Designing the Initial Graph Data Model

About this module

At the end of this module, you will be able to:

  • Describe the domain for a model.

  • Define the questions for the domain.

  • Identify entities from the questions for the domain.

  • Use the Arrows Tool to model the domain.

  • Identify the connections between entities.

  • Describe how to test the initial model.

Designing the initial data model

  1. Understand the domain.

  2. Create high-level sample data.

  3. Define specific questions for the application.

  4. Identify entities.

  5. Identify connections between entities.

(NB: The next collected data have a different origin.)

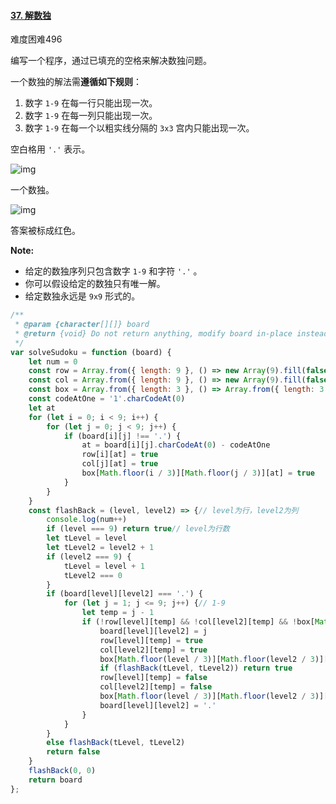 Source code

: #### [37. 解数独](https://leetcode-cn.com/problems/sudoku-solver/)

难度困难496

编写一个程序，通过已填充的空格来解决数独问题。

一个数独的解法需**遵循如下规则**：

1. 数字 `1-9` 在每一行只能出现一次。
2. 数字 `1-9` 在每一列只能出现一次。
3. 数字 `1-9` 在每一个以粗实线分隔的 `3x3` 宫内只能出现一次。

空白格用 `'.'` 表示。

![img](http://upload.wikimedia.org/wikipedia/commons/thumb/f/ff/Sudoku-by-L2G-20050714.svg/250px-Sudoku-by-L2G-20050714.svg.png)

一个数独。

![img](http://upload.wikimedia.org/wikipedia/commons/thumb/3/31/Sudoku-by-L2G-20050714_solution.svg/250px-Sudoku-by-L2G-20050714_solution.svg.png)

答案被标成红色。

**Note:**

- 给定的数独序列只包含数字 `1-9` 和字符 `'.'` 。
- 你可以假设给定的数独只有唯一解。
- 给定数独永远是 `9x9` 形式的。

```js
/**
 * @param {character[][]} board
 * @return {void} Do not return anything, modify board in-place instead.
 */
var solveSudoku = function (board) {
    let num = 0
    const row = Array.from({ length: 9 }, () => new Array(9).fill(false))
    const col = Array.from({ length: 9 }, () => new Array(9).fill(false))
    const box = Array.from({ length: 3 }, () => Array.from({ length: 3 }, () => new Array(9).fill(false)))
    const codeAtOne = '1'.charCodeAt(0)
    let at
    for (let i = 0; i < 9; i++) {
        for (let j = 0; j < 9; j++) {
            if (board[i][j] !== '.') {
                at = board[i][j].charCodeAt(0) - codeAtOne
                row[i][at] = true
                col[j][at] = true
                box[Math.floor(i / 3)][Math.floor(j / 3)][at] = true
            }
        }
    }
    const flashBack = (level, level2) => {// level为行，level2为列
        console.log(num++)
        if (level === 9) return true// level为行数
        let tLevel = level
        let tLevel2 = level2 + 1
        if (level2 === 9) {
            tLevel = level + 1
            tLevel2 === 0
        }
        if (board[level][level2] === '.') {
            for (let j = 1; j <= 9; j++) {// 1-9
                let temp = j - 1
                if (!row[level][temp] && !col[level2][temp] && !box[Math.floor(level / 3)][Math.floor(level2 / 3)][temp]) {
                    board[level][level2] = j
                    row[level][temp] = true
                    col[level2][temp] = true
                    box[Math.floor(level / 3)][Math.floor(level2 / 3)][temp] = true
                    if (flashBack(tLevel, tLevel2)) return true
                    row[level][temp] = false
                    col[level2][temp] = false
                    box[Math.floor(level / 3)][Math.floor(level2 / 3)][temp] = false
                    board[level][level2] = '.'
                }
            }
        }
        else flashBack(tLevel, tLevel2)
        return false
    }
    flashBack(0, 0)
    return board
};
```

  6. Test the questions against the model.

  7. Test scalability.

Designing the initial model is a multi-step process. We find it is extremely important to be disciplined about this. If you do, you tend to get to a first model faster, that model better suits your documented needs, and that model is usually simple to understand. It will almost certainly not be perfect, and will need to change in response to shifting needs and a deepening understanding of the domain, use case, and capabilities of Neo4j. But recall that modifying a data remodel in Neo4j is relatively inexpensive. This fact reduces the pain and risk of taking a narrow approach to the first model.

Later in this training, you will learn how to identify weaknesses in a model, and how to improve the existing design.

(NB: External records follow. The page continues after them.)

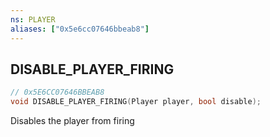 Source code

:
 ```yaml
---
ns: PLAYER
aliases: ["0x5e6cc07646bbeab8"]
---
```

## DISABLE_PLAYER_FIRING

```c
// 0x5E6CC07646BBEAB8
void DISABLE_PLAYER_FIRING(Player player, bool disable);
```

Disables the player from firing

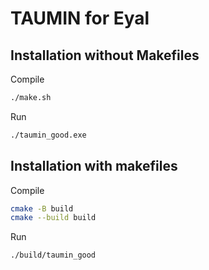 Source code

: # TAUMIN for Eyal

## Installation without Makefiles

Compile
```bash
./make.sh
```

Run
```bash
./taumin_good.exe
```

## Installation with makefiles

Compile
```bash
cmake -B build
cmake --build build
``` 

Run
```bash
./build/taumin_good
```
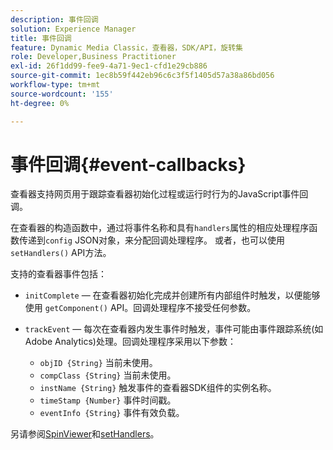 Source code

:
 ```yaml
---
description: 事件回调
solution: Experience Manager
title: 事件回调
feature: Dynamic Media Classic，查看器，SDK/API，旋转集
role: Developer,Business Practitioner
exl-id: 26f1dd99-fee9-4a71-9ec1-cfd1e29cb886
source-git-commit: 1ec8b59f442eb96c6c3f5f1405d57a38a86bd056
workflow-type: tm+mt
source-wordcount: '155'
ht-degree: 0%

---
```


# 事件回调{#event-callbacks}

查看器支持网页用于跟踪查看器初始化过程或运行时行为的JavaScript事件回调。

在查看器的构造函数中，通过将事件名称和具有`handlers`属性的相应处理程序函数传递到`config` JSON对象，来分配回调处理程序。 或者，也可以使用`setHandlers()` API方法。

支持的查看器事件包括：

* `initComplete`  — 在查看器初始化完成并创建所有内部组件时触发，以便能够使用 `getComponent()` API。回调处理程序不接受任何参数。

* `trackEvent`  — 每次在查看器内发生事件时触发，事件可能由事件跟踪系统(如Adobe Analytics)处理。回调处理程序采用以下参数：

   * `objID {String}` 当前未使用。
   * `compClass {String}` 当前未使用。
   * `instName {String}` 触发事件的查看器SDK组件的实例名称。
   * `timeStamp {Number}` 事件时间戳。
   * `eventInfo {String}` 事件有效负载。

另请参阅[SpinViewer](../../c-html5-s7-aem-asset-viewers/c-html5-spin-viewer-about/c-html5-spin-viewer-javascriptapiref/r-html5-spin-viewer-javascriptapiref-spinviewer.md#reference-59b70dd7b58c43059bd85e3295441195)和[setHandlers](../../c-html5-s7-aem-asset-viewers/c-html5-spin-viewer-about/c-html5-spin-viewer-javascriptapiref/r-html5-spin-viewer-javascriptapiref-sethandlers.md#reference-d2223794fb45440094e9fdb5e9b73bef)。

Every organization has their own standards for how requirements are documented. You will not be learning how to document requirements, but rather focus on the model itself.

Step 1: Understanding the domain

  • Describe the application in detail.

  • Identify the stakeholders and developers of the application.

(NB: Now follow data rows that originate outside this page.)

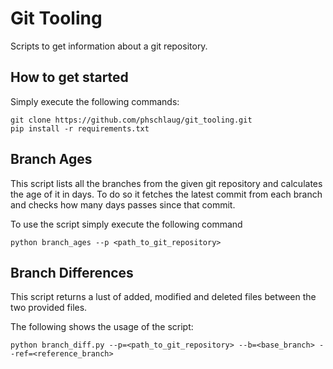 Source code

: # Git Tooling

Scripts to get information about a git repository.

## How to get started

Simply execute the following commands:

```{bash}
git clone https://github.com/phschlaug/git_tooling.git
pip install -r requirements.txt
```

## Branch Ages

This script lists all the branches from the given git repository and calculates the age of it in days.
To do so it fetches the latest commit from each branch and checks how many days passes since that commit.

To use the script simply execute the following command

```{bash}
python branch_ages --p <path_to_git_repository>
```

## Branch Differences

This script returns a lust of added, modified and deleted files between the two provided files.

The following shows the usage of the script:

```{bash}
python branch_diff.py --p=<path_to_git_repository> --b=<base_branch> --ref=<reference_branch>
```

  • Identify the users of the application (people, systems).

  • Enumerate the use cases that are agreed upon by all stakeholders where users are part of the use case.

No knowledge of the underlying implementation is required!

Example domain: Bill Of Materials (BOM)

BeyondPLM

From Wikipedia:

A bill of materials or product structure (sometimes bill of material, BOM or associated list) is a list of the raw materials, sub-assemblies, intermediate assemblies, sub-components, parts, and the quantities of each needed to manufacture an end product. A BOM may be used for communication between manufacturing partners or confined to a single manufacturing plant. A bill of materials is often tied to a production order whose issuance may generate reservations for components in the bill of materials that are in stock and requisitions for components that are not in stock.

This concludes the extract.